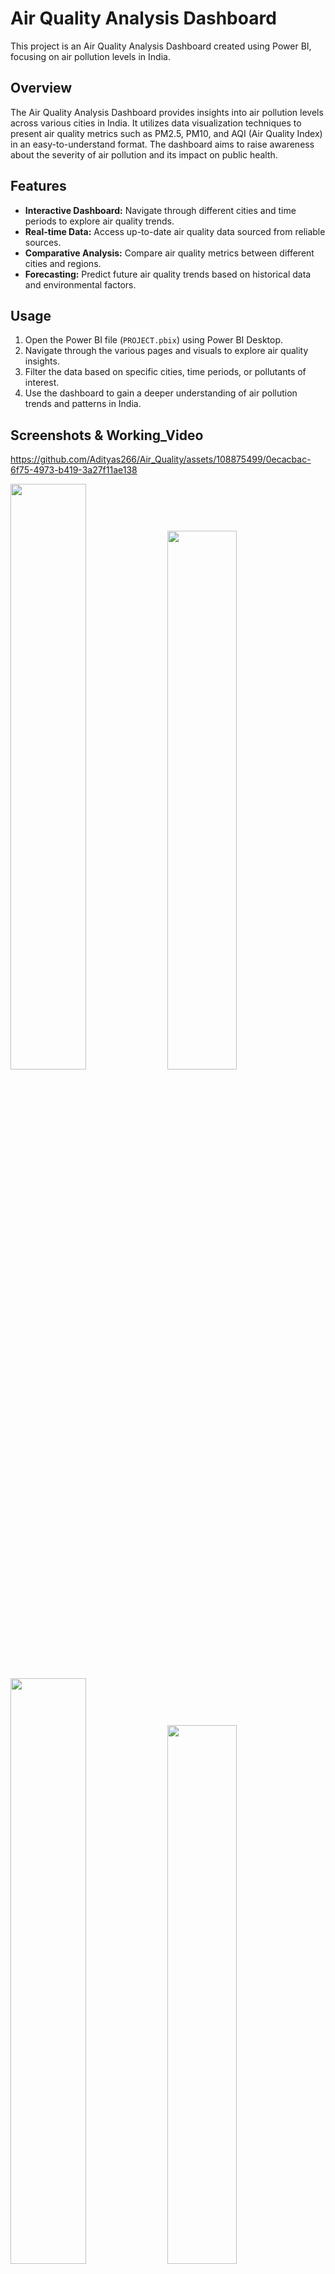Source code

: # Air Quality Analysis Dashboard

This project is an Air Quality Analysis Dashboard created using Power BI, focusing on air pollution levels in India.

## Overview

The Air Quality Analysis Dashboard provides insights into air pollution levels across various cities in India. It utilizes data visualization techniques to present air quality metrics such as PM2.5, PM10, and AQI (Air Quality Index) in an easy-to-understand format. The dashboard aims to raise awareness about the severity of air pollution and its impact on public health.

## Features

- **Interactive Dashboard:** Navigate through different cities and time periods to explore air quality trends.
- **Real-time Data:** Access up-to-date air quality data sourced from reliable sources.
- **Comparative Analysis:** Compare air quality metrics between different cities and regions.
- **Forecasting:** Predict future air quality trends based on historical data and environmental factors.

## Usage

1. Open the Power BI file (`PROJECT.pbix`) using Power BI Desktop.
2. Navigate through the various pages and visuals to explore air quality insights.
3. Filter the data based on specific cities, time periods, or pollutants of interest.
4. Use the dashboard to gain a deeper understanding of air pollution trends and patterns in India.

## Screenshots & Working_Video
https://github.com/Adityas266/Air_Quality/assets/108875499/0ecacbac-6f75-4973-b419-3a27f11ae138 

<div align="left">
  <div>
  <img src="https://github.com/Adityas266/Air_Quality/assets/108875499/a4406191-0e85-4d65-a263-5324cb63da7a" width="49%">
  <img src="https://github.com/Adityas266/Air_Quality/assets/108875499/fd432638-6a73-492b-9228-9a4b7b9a6c02" width="47%">
  </div>
  <div>
  <img src="https://github.com/Adityas266/Air_Quality/assets/108875499/9c894a88-0269-4b06-a852-a0116200b30e" width="49%">
  <img src="https://github.com/Adityas266/Air_Quality/assets/108875499/714abc3c-9e9b-4dc3-8f7d-18c696ca50f9" width="47%">
  </div>
  <div>
  <img src="https://github.com/Adityas266/Air_Quality/assets/108875499/8595a2c8-250b-44b8-88be-8d0c6edb6c9d" width="49%">
  <img src="https://github.com/Adityas266/Air_Quality/assets/108875499/54569c03-04aa-4604-989e-9b3757199fd6" width="47%">
  </div>
</div>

|---|

● EXERCISE DETAILS:
When you write out the material again, keep every word exact and omit the pictures.

● RESPONSE BELOW:
Source code

: # Air Quality Analysis Dashboard

This project is an Air Quality Analysis Dashboard created using Power BI, focusing on air pollution levels in India.

## Overview

The Air Quality Analysis Dashboard provides insights into air pollution levels across various cities in India. It utilizes data visualization techniques to present air quality metrics such as PM2.5, PM10, and AQI (Air Quality Index) in an easy-to-understand format. The dashboard aims to raise awareness about the severity of air pollution and its impact on public health.

## Features

- **Interactive Dashboard:** Navigate through different cities and time periods to explore air quality trends.
- **Real-time Data:** Access up-to-date air quality data sourced from reliable sources.
- **Comparative Analysis:** Compare air quality metrics between different cities and regions.
- **Forecasting:** Predict future air quality trends based on historical data and environmental factors.

## Usage

1. Open the Power BI file (`PROJECT.pbix`) using Power BI Desktop.
2. Navigate through the various pages and visuals to explore air quality insights.
3. Filter the data based on specific cities, time periods, or pollutants of interest.
4. Use the dashboard to gain a deeper understanding of air pollution trends and patterns in India.

## Screenshots & Working_Video
https://github.com/Adityas266/Air_Quality/assets/108875499/0ecacbac-6f75-4973-b419-3a27f11ae138 

<div align="left">
  <div>
  <img src="https://github.com/Adityas266/Air_Quality/assets/108875499/a4406191-0e85-4d65-a263-5324cb63da7a" width="49%">
  <img src="https://github.com/Adityas266/Air_Quality/assets/108875499/fd432638-6a73-492b-9228-9a4b7b9a6c02" width="47%">
  </div>
  <div>
  <img src="https://github.com/Adityas266/Air_Quality/assets/108875499/9c894a88-0269-4b06-a852-a0116200b30e" width="49%">
  <img src="https://github.com/Adityas266/Air_Quality/assets/108875499/714abc3c-9e9b-4dc3-8f7d-18c696ca50f9" width="47%">
  </div>
  <div>
  <img src="https://github.com/Adityas266/Air_Quality/assets/108875499/8595a2c8-250b-44b8-88be-8d0c6edb6c9d" width="49%">
  <img src="https://github.com/Adityas266/Air_Quality/assets/108875499/54569c03-04aa-4604-989e-9b3757199fd6" width="47%">
  </div>
</div>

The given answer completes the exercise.